"""
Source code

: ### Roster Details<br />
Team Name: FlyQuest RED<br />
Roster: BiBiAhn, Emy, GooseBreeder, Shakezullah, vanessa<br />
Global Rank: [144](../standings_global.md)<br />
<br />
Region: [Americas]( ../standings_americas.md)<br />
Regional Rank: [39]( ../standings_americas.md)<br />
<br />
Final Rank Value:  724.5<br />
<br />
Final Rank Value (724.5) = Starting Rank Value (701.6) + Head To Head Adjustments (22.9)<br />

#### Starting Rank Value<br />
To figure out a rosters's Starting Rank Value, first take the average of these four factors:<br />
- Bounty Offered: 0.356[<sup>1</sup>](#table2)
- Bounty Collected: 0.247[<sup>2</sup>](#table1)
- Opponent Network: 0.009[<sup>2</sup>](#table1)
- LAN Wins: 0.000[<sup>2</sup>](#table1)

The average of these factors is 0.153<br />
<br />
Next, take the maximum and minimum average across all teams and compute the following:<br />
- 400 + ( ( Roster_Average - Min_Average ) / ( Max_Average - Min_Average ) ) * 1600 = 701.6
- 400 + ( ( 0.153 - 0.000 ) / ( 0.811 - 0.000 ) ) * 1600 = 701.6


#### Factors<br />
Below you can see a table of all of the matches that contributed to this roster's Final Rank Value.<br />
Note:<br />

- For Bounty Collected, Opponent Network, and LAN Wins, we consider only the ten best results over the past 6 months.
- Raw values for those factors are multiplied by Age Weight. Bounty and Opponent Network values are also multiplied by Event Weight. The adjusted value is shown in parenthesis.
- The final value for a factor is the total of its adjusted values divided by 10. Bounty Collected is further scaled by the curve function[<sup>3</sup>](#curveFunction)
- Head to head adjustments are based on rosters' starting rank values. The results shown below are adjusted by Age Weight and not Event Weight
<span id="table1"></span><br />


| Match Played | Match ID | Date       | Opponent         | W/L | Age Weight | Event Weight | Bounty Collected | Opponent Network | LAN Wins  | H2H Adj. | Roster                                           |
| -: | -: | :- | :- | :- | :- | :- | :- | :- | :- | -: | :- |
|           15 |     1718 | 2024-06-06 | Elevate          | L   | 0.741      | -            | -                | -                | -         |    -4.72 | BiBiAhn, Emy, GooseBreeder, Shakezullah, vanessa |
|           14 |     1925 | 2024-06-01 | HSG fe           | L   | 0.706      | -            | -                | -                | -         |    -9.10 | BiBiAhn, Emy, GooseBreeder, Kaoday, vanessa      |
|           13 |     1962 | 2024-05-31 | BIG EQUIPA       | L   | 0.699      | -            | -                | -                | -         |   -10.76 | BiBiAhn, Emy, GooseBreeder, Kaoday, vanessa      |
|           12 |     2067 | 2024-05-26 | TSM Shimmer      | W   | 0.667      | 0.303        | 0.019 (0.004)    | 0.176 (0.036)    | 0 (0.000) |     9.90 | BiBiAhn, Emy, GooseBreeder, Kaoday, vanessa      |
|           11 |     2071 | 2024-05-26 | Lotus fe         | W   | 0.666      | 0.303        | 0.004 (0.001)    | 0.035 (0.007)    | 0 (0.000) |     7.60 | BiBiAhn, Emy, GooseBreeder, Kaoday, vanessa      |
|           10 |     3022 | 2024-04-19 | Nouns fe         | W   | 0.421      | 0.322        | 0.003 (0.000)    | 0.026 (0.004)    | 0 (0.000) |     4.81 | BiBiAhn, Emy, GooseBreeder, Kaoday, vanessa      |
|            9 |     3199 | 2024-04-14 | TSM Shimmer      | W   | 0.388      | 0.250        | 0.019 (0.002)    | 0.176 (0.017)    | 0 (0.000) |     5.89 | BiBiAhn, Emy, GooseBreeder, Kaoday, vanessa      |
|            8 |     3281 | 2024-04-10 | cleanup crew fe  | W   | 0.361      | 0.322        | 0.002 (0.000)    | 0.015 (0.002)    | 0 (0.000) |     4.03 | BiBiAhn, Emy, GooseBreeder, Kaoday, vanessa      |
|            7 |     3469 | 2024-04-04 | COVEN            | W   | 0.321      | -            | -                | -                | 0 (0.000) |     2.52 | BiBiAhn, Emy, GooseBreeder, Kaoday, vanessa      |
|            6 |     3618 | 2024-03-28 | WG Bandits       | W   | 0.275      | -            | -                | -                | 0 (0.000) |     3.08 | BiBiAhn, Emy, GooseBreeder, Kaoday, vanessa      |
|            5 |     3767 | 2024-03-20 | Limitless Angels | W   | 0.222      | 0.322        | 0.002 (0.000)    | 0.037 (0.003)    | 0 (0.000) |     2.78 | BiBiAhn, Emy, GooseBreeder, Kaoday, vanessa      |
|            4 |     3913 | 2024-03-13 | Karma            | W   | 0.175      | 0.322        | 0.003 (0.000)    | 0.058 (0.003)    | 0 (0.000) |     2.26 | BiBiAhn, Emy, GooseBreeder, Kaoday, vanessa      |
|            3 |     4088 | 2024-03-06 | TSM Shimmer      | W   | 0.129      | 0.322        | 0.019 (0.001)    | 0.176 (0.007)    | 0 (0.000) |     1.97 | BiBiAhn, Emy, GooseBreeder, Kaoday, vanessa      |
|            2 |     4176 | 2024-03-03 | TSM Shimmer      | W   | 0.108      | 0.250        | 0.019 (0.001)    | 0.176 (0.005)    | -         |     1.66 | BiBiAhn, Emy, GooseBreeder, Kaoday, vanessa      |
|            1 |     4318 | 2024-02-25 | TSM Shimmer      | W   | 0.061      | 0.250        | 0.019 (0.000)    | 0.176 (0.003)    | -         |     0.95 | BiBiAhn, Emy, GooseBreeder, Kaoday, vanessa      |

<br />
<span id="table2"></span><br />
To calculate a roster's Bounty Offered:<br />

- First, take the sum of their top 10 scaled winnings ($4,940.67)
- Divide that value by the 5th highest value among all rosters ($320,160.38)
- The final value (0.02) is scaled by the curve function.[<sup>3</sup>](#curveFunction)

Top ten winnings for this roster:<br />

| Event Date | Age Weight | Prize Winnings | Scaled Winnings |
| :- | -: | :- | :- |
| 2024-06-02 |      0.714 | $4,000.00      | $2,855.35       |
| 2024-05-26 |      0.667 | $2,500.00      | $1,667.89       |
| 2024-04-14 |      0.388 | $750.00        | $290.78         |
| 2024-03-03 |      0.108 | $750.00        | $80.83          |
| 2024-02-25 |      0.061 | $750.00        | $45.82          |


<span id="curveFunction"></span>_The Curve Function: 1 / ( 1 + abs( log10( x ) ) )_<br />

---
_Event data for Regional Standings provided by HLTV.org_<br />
"""
--- Exercise goal ---
Write the material above out once more, exactly as it stands.

--- Task result ---
Source code

: ### Roster Details<br />
Team Name: FlyQuest RED<br />
Roster: BiBiAhn, Emy, GooseBreeder, Shakezullah, vanessa<br />
Global Rank: [144](../standings_global.md)<br />
<br />
Region: [Americas]( ../standings_americas.md)<br />
Regional Rank: [39]( ../standings_americas.md)<br />
<br />
Final Rank Value:  724.5<br />
<br />
Final Rank Value (724.5) = Starting Rank Value (701.6) + Head To Head Adjustments (22.9)<br />

#### Starting Rank Value<br />
To figure out a rosters's Starting Rank Value, first take the average of these four factors:<br />
- Bounty Offered: 0.356[<sup>1</sup>](#table2)
- Bounty Collected: 0.247[<sup>2</sup>](#table1)
- Opponent Network: 0.009[<sup>2</sup>](#table1)
- LAN Wins: 0.000[<sup>2</sup>](#table1)

The average of these factors is 0.153<br />
<br />
Next, take the maximum and minimum average across all teams and compute the following:<br />
- 400 + ( ( Roster_Average - Min_Average ) / ( Max_Average - Min_Average ) ) * 1600 = 701.6
- 400 + ( ( 0.153 - 0.000 ) / ( 0.811 - 0.000 ) ) * 1600 = 701.6


#### Factors<br />
Below you can see a table of all of the matches that contributed to this roster's Final Rank Value.<br />
Note:<br />

- For Bounty Collected, Opponent Network, and LAN Wins, we consider only the ten best results over the past 6 months.
- Raw values for those factors are multiplied by Age Weight. Bounty and Opponent Network values are also multiplied by Event Weight. The adjusted value is shown in parenthesis.
- The final value for a factor is the total of its adjusted values divided by 10. Bounty Collected is further scaled by the curve function[<sup>3</sup>](#curveFunction)
- Head to head adjustments are based on rosters' starting rank values. The results shown below are adjusted by Age Weight and not Event Weight
<span id="table1"></span><br />


| Match Played | Match ID | Date       | Opponent         | W/L | Age Weight | Event Weight | Bounty Collected | Opponent Network | LAN Wins  | H2H Adj. | Roster                                           |
| -: | -: | :- | :- | :- | :- | :- | :- | :- | :- | -: | :- |
|           15 |     1718 | 2024-06-06 | Elevate          | L   | 0.741      | -            | -                | -                | -         |    -4.72 | BiBiAhn, Emy, GooseBreeder, Shakezullah, vanessa |
|           14 |     1925 | 2024-06-01 | HSG fe           | L   | 0.706      | -            | -                | -                | -         |    -9.10 | BiBiAhn, Emy, GooseBreeder, Kaoday, vanessa      |
|           13 |     1962 | 2024-05-31 | BIG EQUIPA       | L   | 0.699      | -            | -                | -                | -         |   -10.76 | BiBiAhn, Emy, GooseBreeder, Kaoday, vanessa      |
|           12 |     2067 | 2024-05-26 | TSM Shimmer      | W   | 0.667      | 0.303        | 0.019 (0.004)    | 0.176 (0.036)    | 0 (0.000) |     9.90 | BiBiAhn, Emy, GooseBreeder, Kaoday, vanessa      |
|           11 |     2071 | 2024-05-26 | Lotus fe         | W   | 0.666      | 0.303        | 0.004 (0.001)    | 0.035 (0.007)    | 0 (0.000) |     7.60 | BiBiAhn, Emy, GooseBreeder, Kaoday, vanessa      |
|           10 |     3022 | 2024-04-19 | Nouns fe         | W   | 0.421      | 0.322        | 0.003 (0.000)    | 0.026 (0.004)    | 0 (0.000) |     4.81 | BiBiAhn, Emy, GooseBreeder, Kaoday, vanessa      |
|            9 |     3199 | 2024-04-14 | TSM Shimmer      | W   | 0.388      | 0.250        | 0.019 (0.002)    | 0.176 (0.017)    | 0 (0.000) |     5.89 | BiBiAhn, Emy, GooseBreeder, Kaoday, vanessa      |
|            8 |     3281 | 2024-04-10 | cleanup crew fe  | W   | 0.361      | 0.322        | 0.002 (0.000)    | 0.015 (0.002)    | 0 (0.000) |     4.03 | BiBiAhn, Emy, GooseBreeder, Kaoday, vanessa      |
|            7 |     3469 | 2024-04-04 | COVEN            | W   | 0.321      | -            | -                | -                | 0 (0.000) |     2.52 | BiBiAhn, Emy, GooseBreeder, Kaoday, vanessa      |
|            6 |     3618 | 2024-03-28 | WG Bandits       | W   | 0.275      | -            | -                | -                | 0 (0.000) |     3.08 | BiBiAhn, Emy, GooseBreeder, Kaoday, vanessa      |
|            5 |     3767 | 2024-03-20 | Limitless Angels | W   | 0.222      | 0.322        | 0.002 (0.000)    | 0.037 (0.003)    | 0 (0.000) |     2.78 | BiBiAhn, Emy, GooseBreeder, Kaoday, vanessa      |
|            4 |     3913 | 2024-03-13 | Karma            | W   | 0.175      | 0.322        | 0.003 (0.000)    | 0.058 (0.003)    | 0 (0.000) |     2.26 | BiBiAhn, Emy, GooseBreeder, Kaoday, vanessa      |
|            3 |     4088 | 2024-03-06 | TSM Shimmer      | W   | 0.129      | 0.322        | 0.019 (0.001)    | 0.176 (0.007)    | 0 (0.000) |     1.97 | BiBiAhn, Emy, GooseBreeder, Kaoday, vanessa      |
|            2 |     4176 | 2024-03-03 | TSM Shimmer      | W   | 0.108      | 0.250        | 0.019 (0.001)    | 0.176 (0.005)    | -         |     1.66 | BiBiAhn, Emy, GooseBreeder, Kaoday, vanessa      |
|            1 |     4318 | 2024-02-25 | TSM Shimmer      | W   | 0.061      | 0.250        | 0.019 (0.000)    | 0.176 (0.003)    | -         |     0.95 | BiBiAhn, Emy, GooseBreeder, Kaoday, vanessa      |

<br />
<span id="table2"></span><br />
To calculate a roster's Bounty Offered:<br />

- First, take the sum of their top 10 scaled winnings ($4,940.67)
- Divide that value by the 5th highest value among all rosters ($320,160.38)
- The final value (0.02) is scaled by the curve function.[<sup>3</sup>](#curveFunction)

Top ten winnings for this roster:<br />

| Event Date | Age Weight | Prize Winnings | Scaled Winnings |
| :- | -: | :- | :- |
| 2024-06-02 |      0.714 | $4,000.00      | $2,855.35       |
| 2024-05-26 |      0.667 | $2,500.00      | $1,667.89       |
| 2024-04-14 |      0.388 | $750.00        | $290.78         |
| 2024-03-03 |      0.108 | $750.00        | $80.83          |
| 2024-02-25 |      0.061 | $750.00        | $45.82          |


<span id="curveFunction"></span>_The Curve Function: 1 / ( 1 + abs( log10( x ) ) )_<br />

---
_Event data for Regional Standings provided by HLTV.org_<br />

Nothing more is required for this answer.